Eigentlich muss man sich ja gar keine große Mühe geben um nach Anlässen für Artikel über Astronomie zu suchen. Jeden Tag veröffentlichen Forscherinnen und Forscher neue Erkenntnisse über das Universum. Teleskope, Raumsonden und Satelliten sammeln mehr Daten, als man auswerten oder verstehen kann und wenn man wollte, könnte man rund um die Uhr neue Texte über neue Forschung schreiben. Aber ich lasse mich bei der Recherche nach den Themen für mein Blog auch gerne mal vom Zufall treiben. Und probiere, Verbindungen zu finden, nach denen man normalerweise nicht sucht. Das ist vielleicht nicht immer unbedingt sinnvoll – aber man entdeckt dabei meistens Themen, auf die man sonst nie gestoßen wäre! Wer hätte zum Beispiel gedacht, dass man von Zwiebelkuchen zur Entstehung des Lebens auf der Erde gelangen kann? Oder vom Tag des deutschen Biers zum Begründer der Mond-Kartografie? Es lohnt sich also (das ist zumindest meine Meinung) auch den absurden Verknüpfungen zu folgen. Das habe ich mir auch an diesem Morgen gedacht und weil ja heute der erste Mai, der “Tag der Arbeit” bzw. “Kampftag der Arbeiterbewegung” ist, habe ich mich mal umgesehen, was das Thema “Astronomie und die Arbeiterbewegung” so hergibt. Und bin dabei auf Anton Pannekoek gestoßen.

Maifeier_Volksstimme_Frankfurt_1901

Pannekoek wurde 1873 in den Niederlanden geboren. Er studierte Astronomie an der Universität Leiden und wie das oft so ist während eines Studiums, begann er sich dabei für Politik zu interessieren. Pannekoek beschäftigte sich um 1900 herum nicht mehr nur mit Astronomie, sondern auch immer mehr mit Marxismus und Sozialismus. Er machte nicht nur seinen Doktor in der Astronomie, sondern entwickelte sich auch zu einem anerkannten marxistischen Theoretiker, dessen Schriften in deutschen und niederländischen Zeitungen publiziert wurden. 1906 ging Pannekoek nach Deutschland, trat in die SPD ein und wurde Dozent an deren Parteischule. Das durfte er aber nur kurz tun; dann wurde es ihm verboten – mit der Drohung, ihn aus Deutschland auszuweisen, wenn er weiter dort unterrichten würde. Pannekoek engagierte sich weiter in der sozialistischen Bewegung, musste bei Ausbruch des ersten Weltkriegs aber zurück in die Niederlande gehen. Dort begann er sich für den Rätekommunismus einzusetzen (das ist – einfach gesagt – eine Gesellschaft, die weder von einem Parlament, noch einer einzigen Partei regiert wird, sondern sich nach basisdemokratischen Prinzipien kollektiv selbstverwaltet und in vielen kleinen Räten organisiert). Damit stand Pannekoek nicht mehr nur im Widerspruch zum Kapitalismus und der parlamentarischen Demokratie, sondern auch zum Marxismus-Leninismus (und zu Stalin sowieso). Er trat verschiedensten linken Vereinigungen und Parteien bei; ebenso oft wieder aus und publizierte seine Theorien zum Rätekommunismus, die in den 1920er Jahren durchaus großen Einfluss auf die politisch linke Szene hatten. In den 1930er Jahren und dann nach dem zweiten Weltkrieg zog er sich aus der politischen Theorie aber immer weiter zurück und veröffentlichte nur noch selten etwas (privat arbeitete und korrespondierte er aber weiter zu diesen Themen).

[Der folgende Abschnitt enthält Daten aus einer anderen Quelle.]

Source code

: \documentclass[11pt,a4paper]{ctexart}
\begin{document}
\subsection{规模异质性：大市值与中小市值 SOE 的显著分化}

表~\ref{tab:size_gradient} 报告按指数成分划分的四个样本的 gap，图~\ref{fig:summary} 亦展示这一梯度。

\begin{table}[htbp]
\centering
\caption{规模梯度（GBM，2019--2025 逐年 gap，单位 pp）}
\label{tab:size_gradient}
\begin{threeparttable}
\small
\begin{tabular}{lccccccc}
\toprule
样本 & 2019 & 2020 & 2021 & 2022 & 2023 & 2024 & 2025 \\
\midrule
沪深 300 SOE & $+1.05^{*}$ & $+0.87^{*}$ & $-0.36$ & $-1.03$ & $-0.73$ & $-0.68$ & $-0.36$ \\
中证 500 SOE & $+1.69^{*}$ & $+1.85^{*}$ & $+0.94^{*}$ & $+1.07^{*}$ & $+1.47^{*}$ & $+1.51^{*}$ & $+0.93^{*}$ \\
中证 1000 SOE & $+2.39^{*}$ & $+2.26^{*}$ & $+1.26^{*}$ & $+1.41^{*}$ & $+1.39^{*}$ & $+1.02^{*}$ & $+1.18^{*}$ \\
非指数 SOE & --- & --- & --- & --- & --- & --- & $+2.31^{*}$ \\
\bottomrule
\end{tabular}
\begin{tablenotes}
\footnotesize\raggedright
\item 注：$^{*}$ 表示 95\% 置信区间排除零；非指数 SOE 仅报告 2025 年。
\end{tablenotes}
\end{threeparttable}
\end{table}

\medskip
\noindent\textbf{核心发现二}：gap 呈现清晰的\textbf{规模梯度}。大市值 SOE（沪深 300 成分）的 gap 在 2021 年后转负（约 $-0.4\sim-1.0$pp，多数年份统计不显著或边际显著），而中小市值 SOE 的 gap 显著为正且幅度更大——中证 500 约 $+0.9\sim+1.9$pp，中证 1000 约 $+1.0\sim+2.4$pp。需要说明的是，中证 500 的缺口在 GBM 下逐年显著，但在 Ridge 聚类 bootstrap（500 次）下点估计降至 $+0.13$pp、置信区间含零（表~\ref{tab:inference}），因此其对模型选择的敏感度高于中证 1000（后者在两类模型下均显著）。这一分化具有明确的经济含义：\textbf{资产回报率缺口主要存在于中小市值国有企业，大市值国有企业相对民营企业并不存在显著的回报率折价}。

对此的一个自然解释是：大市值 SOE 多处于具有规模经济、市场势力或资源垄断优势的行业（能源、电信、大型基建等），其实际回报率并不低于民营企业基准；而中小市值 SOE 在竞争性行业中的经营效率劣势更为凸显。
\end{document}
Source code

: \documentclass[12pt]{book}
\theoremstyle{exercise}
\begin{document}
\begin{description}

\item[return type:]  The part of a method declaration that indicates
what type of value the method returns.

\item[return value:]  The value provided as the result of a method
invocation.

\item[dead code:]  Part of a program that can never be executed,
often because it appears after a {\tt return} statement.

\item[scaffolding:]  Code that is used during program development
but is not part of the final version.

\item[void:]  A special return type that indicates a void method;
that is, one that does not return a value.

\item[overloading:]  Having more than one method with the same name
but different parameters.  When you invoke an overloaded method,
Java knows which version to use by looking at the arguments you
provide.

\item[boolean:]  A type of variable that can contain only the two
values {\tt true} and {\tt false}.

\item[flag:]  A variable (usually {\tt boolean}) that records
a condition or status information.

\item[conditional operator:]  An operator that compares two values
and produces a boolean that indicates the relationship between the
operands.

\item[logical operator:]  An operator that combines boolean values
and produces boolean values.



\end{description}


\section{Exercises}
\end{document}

Seine astronomische Arbeit vernachlässigte Pannekoek bei all der Politik aber keineswegs. In seinen frühen Arbeiten beschäftigte er sich vor allem mit veränderlichen Sternen und publizierte Beobachtungen zu ihren Helligkeitsänderungen. Später ging er dann auch fundamentalere Themen an. 1919 erschien zum Beispiel eine Arbeit mit dem Titel “The Distance of the Milky Way”. Darin ging er der Frage nach, wo sich die Sonne (und mit ihr die Erde) in Bezug auf den Rest der Milchstraße befindet. Das war damals ein wichtiges und vor allem ungeklärtes Problem! Weder wusste man zu Beginn der 1920er Jahre, ob es neben der Milchstraße noch andere Galaxien im Universum gibt oder die Milchstraße das Universum ist, noch war man sich über die Struktur der Milchstraße im klaren. Erst die nächsten Jahre brachten hier Aufklärung, als Edwin Hubble und seine Kollegen zeigen konnten, dass es neben der Milchstraße tatsächlich noch viele andere Galaxien gibt und das wir uns in unserer Galaxis am Rand befinden.

Das war zur Zeit Pannekoeks noch alles andere selbstverständlich. In seinem Artikel schreibt er über Beobachtungen des Astronomen Harlow Shapley, die nahelegen, dass sich die Sonne nicht im Zentrum der Milchstraße befindet:

“Now, Shapley’s result, that in the universe of globular clusters the sun occupies a very eccentric position, is contrary to the common view, which places the sun in our galactic system not far from the center.”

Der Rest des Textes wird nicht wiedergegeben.